Originally posted by BartoThat's correct, and also COMPLETELY irrelevent to Apple's various G4 architectures.
Believe me, that's totally obvious reading your post
No CPU other than those with onboard memory controllers (eg POWERs, Athlon64s) ever sends and recieves directly to and from memory. In between the CPU and the memory is a northbridge (or system controller, or system intergrated circuit). The CPU makes requests to the northbridge for data from the memory, and the northbridge fetches the data from memory and sends it to the CPU.
It IS true that less data can be sent to the G4 alone than can be fetched from memory, but it is NOT half. System busses aren't that simple, you can't just look at the MHz and make a judgment. The G4's bus is very efficient for it's speed, and DDR is highly inefficient.

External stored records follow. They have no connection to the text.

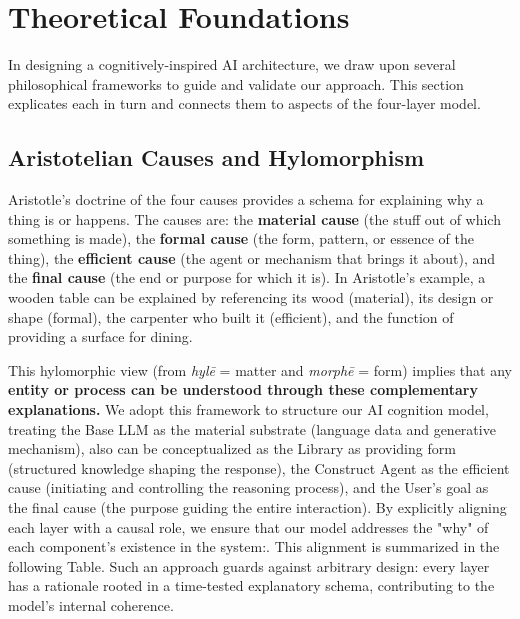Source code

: \documentclass{article}
\begin{document}
\hrulefill{}

\section{Theoretical Foundations}\label{sec:foundations}
In designing a cognitively-inspired AI architecture, we draw upon several philosophical frameworks to guide and validate our approach. This section explicates each in turn and connects them to aspects of the four-layer model.

\subsection{Aristotelian Causes and Hylomorphism}
Aristotle's doctrine of the four causes provides a schema for explaining why a thing is or happens. The causes are: the \textbf{material cause} (the stuff out of which something is made), the \textbf{formal cause} (the form, pattern, or essence of the thing), the \textbf{efficient cause} (the agent or mechanism that brings it about), and the \textbf{final cause} (the end or purpose for which it is). In Aristotle's example, a wooden table can be explained by referencing its wood (material), its design or shape (formal), the carpenter who built it (efficient), and the function of providing a surface for dining. 

This hylomorphic view (from \emph{hylē} = matter and \emph{morphē} = form) implies that any \textbf{entity or process can be understood through these complementary explanations.} We adopt this framework to structure our AI cognition model, treating the Base LLM as the material substrate (language data and generative mechanism), also can be conceptualized as the Library as providing form (structured knowledge shaping the response), the Construct Agent as the efficient cause (initiating and controlling the reasoning process), and the User's goal as the final cause (the purpose guiding the entire interaction). By explicitly aligning each layer with a causal role, we ensure that our model addresses the "why" of each component's existence in the system:. This alignment is summarized in the following Table. Such an approach guards against arbitrary design: every layer has a rationale rooted in a time-tested explanatory schema, contributing to the model's internal coherence.
\end{document}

Now guess what. The Athlon is the same. The majority of Athlon computers in the world have a CPU bus slower than the memory bus. Guess what, PC user's don't call them "hacks" or "false". Do you know why? Because there's nothing wrong with asyncronous busses.
But wait, there's more.
In modern architectures, more and more devices have DMA. That's Direct Memory Access, the ability to ask for data from the memory, without going through the CPU. On the PowerBook, DMA devices include gigabit ethernet, the hard drive and most importantly the graphics chip. Using Quartz Extreme, the Radeon 9600 in the PowerBook G4 transfers buttloads of data from meory. So it's not JUST the CPU that consumes the memory bus, it's the networking, drives and graphics chip too.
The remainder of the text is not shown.